Install necessary packages with pip
pip install scikit-learn
pip install nltk
pip install scipy
This program computes a TF-IDF Weighted Term document Incident matrix and a text file containing an Inverted Index.
The program first reads the text files stored in the files directory of the project and then preprocess the document by removing special characters, stopwords and stemming. After that it computes the TF-IDF Weighted Term document Incident matrix and store it in the project root directory in a npz (NumPyZipped) file.

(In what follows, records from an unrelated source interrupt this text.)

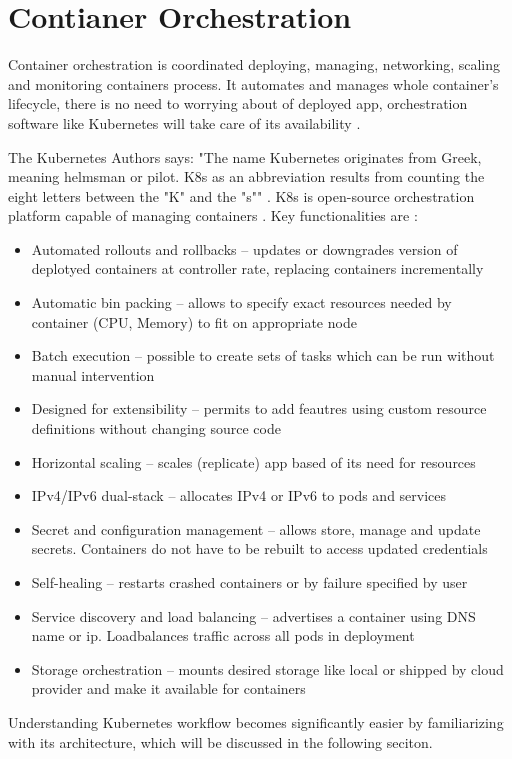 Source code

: 
\section{Contianer Orchestration}
\label{sec:ContianerOrchestration}

Container orchestration is coordinated deploying, managing, networking, scaling and monitoring containers process. It automates and manages whole container's lifecycle, there is no need to worrying about of deployed app, orchestration software like Kubernetes will take care of its availability \cite{RedhatContainerization}.

The Kubernetes Authors says: "The name Kubernetes originates from Greek, meaning helmsman or pilot. K8s as an abbreviation results from counting the eight letters between the "K" and the "s"" \cite{KubernetesDocs}. K8s is open-source orchestration platform capable of managing containers \cite{KubernetesDocs}. Key functionalities are \cite{KubernetesDocs}:

\begin{itemize}
    \item Automated rollouts and rollbacks -- updates or downgrades version of deplotyed containers at controller rate, replacing containers incrementally
    \item Automatic bin packing --  allows to specify exact resources needed by container (CPU, Memory) to fit on appropriate node
    \item Batch execution -- possible to create sets of tasks which can be run without manual intervention
    \item Designed for extensibility -- permits to add feautres using custom resource definitions without changing source code
    \item Horizontal scaling -- scales (replicate) app based of its need for resources
    \item IPv4/IPv6 dual-stack -- allocates IPv4 or IPv6 to pods and services
    \item Secret and configuration management -- allows store, manage and update secrets. Containers do not have to be rebuilt to access updated  credentials
    \item Self-healing -- restarts crashed containers or by failure specified by user
    \item Service discovery and load balancing -- advertises a container using DNS name or ip. Loadbalances traffic across all pods in deployment
    \item Storage orchestration -- mounts desired storage like local or shipped by cloud provider and make it available for containers
\end{itemize}
Understanding Kubernetes workflow becomes significantly easier by familiarizing with its architecture, which will be discussed in the following seciton.


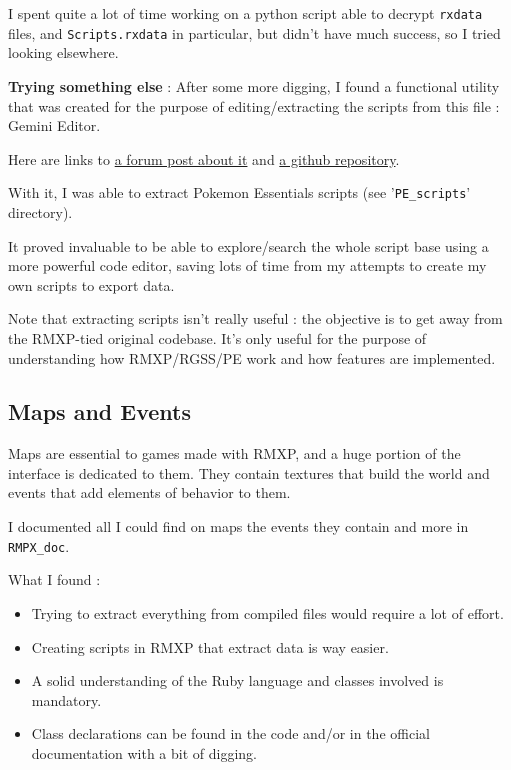 \documentclass[11pt]{article}
\begin{document}
I spent quite a lot of time working on a python script able to decrypt \verb|rxdata| files, and \verb|Scripts.rxdata| in particular, but didn't have much success, so I tried looking elsewhere.

\textbf{Trying something else} : After some more digging, I found a functional utility that was created for the purpose of editing/extracting the scripts from this file : Gemini Editor.

Here are links to \href{https://forum.chaos-project.com/index.php/topic,10420.0.html}{a forum post about it} and \href{https://github.com/terabin/Gemini}{a github repository}.

With it, I was able to extract Pokemon Essentials scripts (see '\verb|PE_scripts|' directory).

It proved invaluable to be able to explore/search the whole script base using a more powerful code editor, saving lots of time from my attempts to create my own scripts to export data.

Note that extracting scripts isn't really useful : the objective is to get away from the RMXP-tied original codebase. It's only useful for the purpose of understanding how RMXP/RGSS/PE work and how features are implemented.


\subsection{Maps and Events}

Maps are essential to games made with RMXP, and a huge portion of the interface is dedicated to them. They contain textures that build the world and events that add elements of behavior to them.

I documented all I could find on maps the events they contain and more in \verb|RMPX_doc|.

\newpage
What I found :
\begin{itemize}
	\item Trying to extract everything from compiled files would require a lot of effort.
	
	\item Creating scripts in RMXP that extract data is way easier.
	
	\item A solid understanding of the Ruby language and classes involved is mandatory.
	
	\item Class declarations can be found in the code and/or in the official documentation with a bit of digging.
\end{itemize}
\end{document}
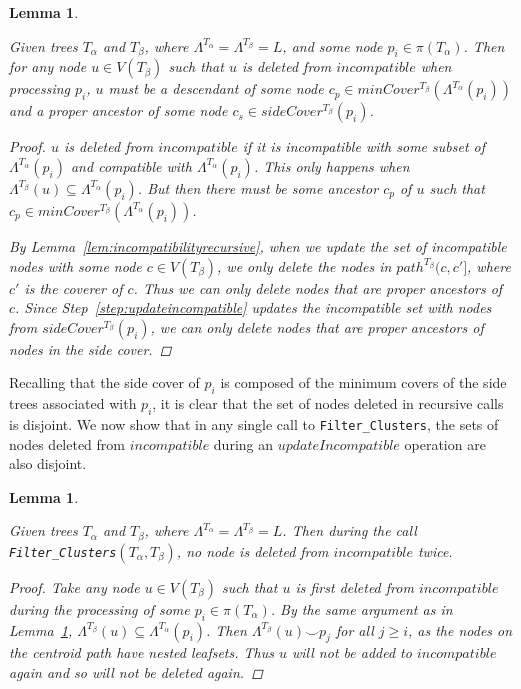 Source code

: \documentclass{article}
\newcommand{\compatible}{\smile}
\newcommand{\leafset}{\Lambda}
\newcommand{\TA}{T_\alpha}
\newcommand{\TB}{T_\beta}
\newtheorem{numremovednodesrecursive}[incompatibility]{Lemma}
\newtheorem{numremovednodescentroid}[incompatibility]{Lemma}
\begin{document}
    \begin{numremovednodesrecursive}
        \label{lem:numremovednodesrecursive}

        Given trees $\TA$ and $\TB$, where $\leafset^{\TA} = \leafset^{\TB} = L$, and some node $p_i \in \pi(\TA)$. Then for any node $u \in V(\TB)$ such that $u$ is deleted from $incompatible$ when processing $p_i$, $u$ must be a descendant of some node $c_{p} \in minCover^{\TB}(\leafset^{\TA}(p_i))$ and a proper ancestor of some node $c_s \in sideCover^{\TB}(p_i)$.

        \begin{proof}
            $u$ is deleted from $incompatible$ if it is incompatible with some subset of $\leafset^{\TA}(p_i)$ and compatible with $\leafset^{\TA}(p_i)$. This only happens when $\leafset^{\TB}(u) \subseteq \leafset^{\TA}(p_i)$. But then there must be some ancestor $c_p$ of $u$ such that $c_p \in minCover^{\TB}(\leafset^{\TA}(p_i))$.

            By Lemma~\ref{lem:incompatibilityrecursive}, when we update the set of incompatible nodes with some node $c \in V(\TB)$, we only delete the nodes in $path^{\TB}(c, c']$, where $c'$ is the coverer of $c$. Thus we can only delete nodes that are proper ancestors of $c$. Since Step~\ref{step:updateincompatible} updates the incompatible set with nodes from $sideCover^{\TB}(p_i)$, we can only delete nodes that are proper ancestors of nodes in the side cover.
        \end{proof}
    \end{numremovednodesrecursive}

    Recalling that the side cover of $p_i$ is composed of the minimum covers of the side trees associated with $p_i$, it is clear that the set of nodes deleted in recursive calls is disjoint. We now show that in any single call to \texttt{Filter\_Clusters}, the sets of nodes deleted from $incompatible$ during an $updateIncompatible$ operation are also disjoint.
    \newline

    \begin{numremovednodescentroid}
        \label{lem:numremovednodescentroid}

        Given trees $\TA$ and $\TB$, where $\leafset^{\TA} = \leafset^{\TB} = L$. Then during the call \texttt{Filter\_Clusters}$(\TA, \TB)$, no node is deleted from $incompatible$ twice.

        \begin{proof}
            Take any node $u \in V(\TB)$ such that $u$ is first deleted from $incompatible$ during the processing of some $p_i \in \pi(\TA)$. By the same argument as in Lemma~\ref{lem:numremovednodesrecursive}, $\leafset^{\TB}(u) \subseteq \leafset^{\TA}(p_i)$. Then $\leafset^{\TB}(u) \compatible p_j$ for all $j \geq i$, as the nodes on the centroid path have nested leafsets. Thus $u$ will not be added to $incompatible$ again and so will not be deleted again.
        \end{proof}
    \end{numremovednodescentroid}
\end{document}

It builds a text file containing the inverted index of terms and their corresponding document.
Python 3
os
re
scipy
nltk
sklearn
Place input text files in the files directory of the root of project before executing the preprocess.py file program
To run the program, open a terminal window and navigate to the projects's directory and use the command
python preprocess.py
Output of this program is a npz file containing TF-IDF Weighted Term document Incident matrix and a text file containing an Inverted Index.
This program calculates and prints the cosine similarity score of the relevant documents on the console or terminal.
Python 3
re
numpy
scipy
sklearn
To run the program, open a terminal window and navigate to the projects's directory and use the command
python query.py
After that the program will ask the path of the query file,so enter the query file path
The program will print the cosine similarity between the two documents in decreasing order of their cosine similarity.